基于PDGFR-β/PI3K/AKT信号通路探讨富血小板纤维蛋白修复大鼠牙槽骨缺损的作用机制

Explore the mechanism of platelet-rich fibrin in repairing rats alveolar bone defects based on PDGFR-β/PI3K/AKT signaling pathway

目的:基于血小板衍生生长因子受体-β/磷脂酰肌醇3激酶/蛋白激酶B(PDGFR-β/PI3K/AKT)信号通路探讨改良型/注射型富血小板纤维蛋白(A-PRF、i-PRF)联合骨替代材料(Bio-Oss)修复大鼠牙槽骨缺损的作用机制。方法:大鼠自体取血获得A-PRF、i-PRF,制备A-PRF/Bio-Oss、A-PRF/i-PRF/Bio-Oss复合物。大鼠分为Control组、A-PRF组、A-PRF/Bio-Oss组、A-PRF/i-PRF/Bio-Oss组,构建大鼠牙槽骨缺损模型,A-PRF组、A-PRF/Bio-Oss组、A-PRF/i-PRF/Bio-Oss组缺损处分别植入A-PRF、A-PRF/Bio-Oss、A-PRF/i-PRF/Bio-Oss复合物。于1个月后处死大鼠,并进行指标检测。Micro-CT、苏木精-伊红(HE)染色检测新骨形成情况;免疫组化染色、RT-qPCR检测牙槽骨组织成骨相关指标:Runt相关转录因子2(Runx2)、骨形态发生蛋白-2(BMP-2)、骨钙素(OCN)、I型胶原(Col I)和成血管相关指标:血小板-内皮细胞粘附分子(CD31)、血管内皮生长因子A(VEGFA)mRNA和蛋白表达;Western blot检测牙槽骨组织PDGFR-β/PI3K/AKT信号通路相关蛋白表达。结果:A-PRF/i-PRF/Bio-Oss组牙槽骨新生骨量、新生血管、Runx2、BMP-2、OCN、Col I、CD31、VEGFA、PDGFR-β、p-PI3K/PI3K、p-AKT/AKT表达量明显高于A-PRF/Bio-Oss组、A-PRF组、Control组(均P<0.05)。结论:A-PRF/i-PRF/Bio-Oss复合物通过促进骨形成和血管形成,促进大鼠牙槽骨缺损的再生修复,可能与激活PDGFR-β/PI3K/AKT信号通路有关。
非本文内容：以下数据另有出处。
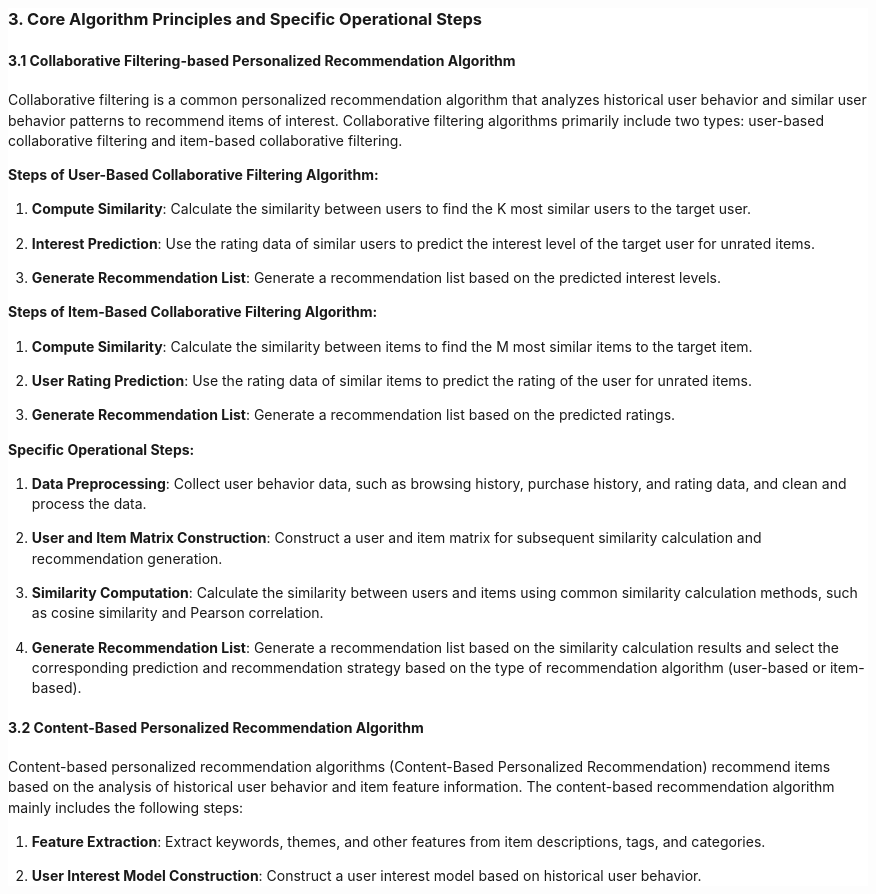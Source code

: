 ### 3. Core Algorithm Principles and Specific Operational Steps

#### 3.1 Collaborative Filtering-based Personalized Recommendation Algorithm

Collaborative filtering is a common personalized recommendation algorithm that analyzes historical user behavior and similar user behavior patterns to recommend items of interest. Collaborative filtering algorithms primarily include two types: user-based collaborative filtering and item-based collaborative filtering.

**Steps of User-Based Collaborative Filtering Algorithm:**

1. **Compute Similarity**: Calculate the similarity between users to find the K most similar users to the target user.

2. **Interest Prediction**: Use the rating data of similar users to predict the interest level of the target user for unrated items.

3. **Generate Recommendation List**: Generate a recommendation list based on the predicted interest levels.

**Steps of Item-Based Collaborative Filtering Algorithm:**

1. **Compute Similarity**: Calculate the similarity between items to find the M most similar items to the target item.

2. **User Rating Prediction**: Use the rating data of similar items to predict the rating of the user for unrated items.

3. **Generate Recommendation List**: Generate a recommendation list based on the predicted ratings.

**Specific Operational Steps:**

1. **Data Preprocessing**: Collect user behavior data, such as browsing history, purchase history, and rating data, and clean and process the data.

2. **User and Item Matrix Construction**: Construct a user and item matrix for subsequent similarity calculation and recommendation generation.

3. **Similarity Computation**: Calculate the similarity between users and items using common similarity calculation methods, such as cosine similarity and Pearson correlation.

4. **Generate Recommendation List**: Generate a recommendation list based on the similarity calculation results and select the corresponding prediction and recommendation strategy based on the type of recommendation algorithm (user-based or item-based).

#### 3.2 Content-Based Personalized Recommendation Algorithm

Content-based personalized recommendation algorithms (Content-Based Personalized Recommendation) recommend items based on the analysis of historical user behavior and item feature information. The content-based recommendation algorithm mainly includes the following steps:

1. **Feature Extraction**: Extract keywords, themes, and other features from item descriptions, tags, and categories.

2. **User Interest Model Construction**: Construct a user interest model based on historical user behavior.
Objective:To explore the mechanism of advanced/injectable platelet rich fibrin(A-PRF,i-PRF)combined with bone substitute material(Bio-Oss)in repairing rats alveolar bone defect based on platelet-derived growth factor receptor-β/phosphatidylinositol 3-kinase/protein kinase B(PDGFR-β/PI3K/AKT)signaling pathway.Methods:Rats autologous blood were collected to obtain A-PRF and i-PRF,and A-PRF/Bio-Oss,A-PRF/i-PRF/Bio-Oss complexes were prepared.Rats were divided into Control group,A-PRF group,A-PRF/Bio-Oss group and A-PRF/i-PRF/Bio-Oss group,and rats were constructed alveolar bone defect model.A-PRF group,A-PRF/Bio-Oss group and A-PRF/i-PRF/Bio-Oss group were implanted respectively with A-PRF,A-PRF/Bio-Oss and A-PRF/i-PRF/Bio-Oss complexes at the defect site.After 1 month,the rats were euthanized and indicators were tested.Micro-CT and HE staining were used to detect the new bone formation.Immunohistochemical staining and RT-qPCR were used to detect the expression of osteogenesis related indicators of alveolar bone tissue:Runt related transcription factor 2(Runx2),bone morphogenesis protein-2(BMP-2),osteocalcin(OCN),collagen I(Col I)and angiogenesis related indicators:platelet endothelial cell adhesion molecule-1(CD31),Vascular endothelial growth factor A(VEGFA)mRNA and protein.Western blot was used to detect the expression of PDGFR-β/PI3K/AKT signaling pathway related proteins in alveolar bone tissue.Results:New bone formation,new angiogenesis,the expression of Runx2,BMP-2,OCN,Col I,CD31,VEGFA,PDGFR-β,p-PI3K/PI3K,p-AKT/AKT levels in alveolar bone of A-PRF/i-PRF/Bio-Oss group were significantly higher than those of A-PRF/Bio-Oss group,A-PRF group and Control group(all P<0.05).Conclusion:A-PRF/i-PRF/Bio-Oss complex promoted the regeneration and repair of alveolar bone defects in rats via promoting bone formation and angiogenesis,which may be related to the activation of PDGFR-β/PI3K/AKT signaling pathway.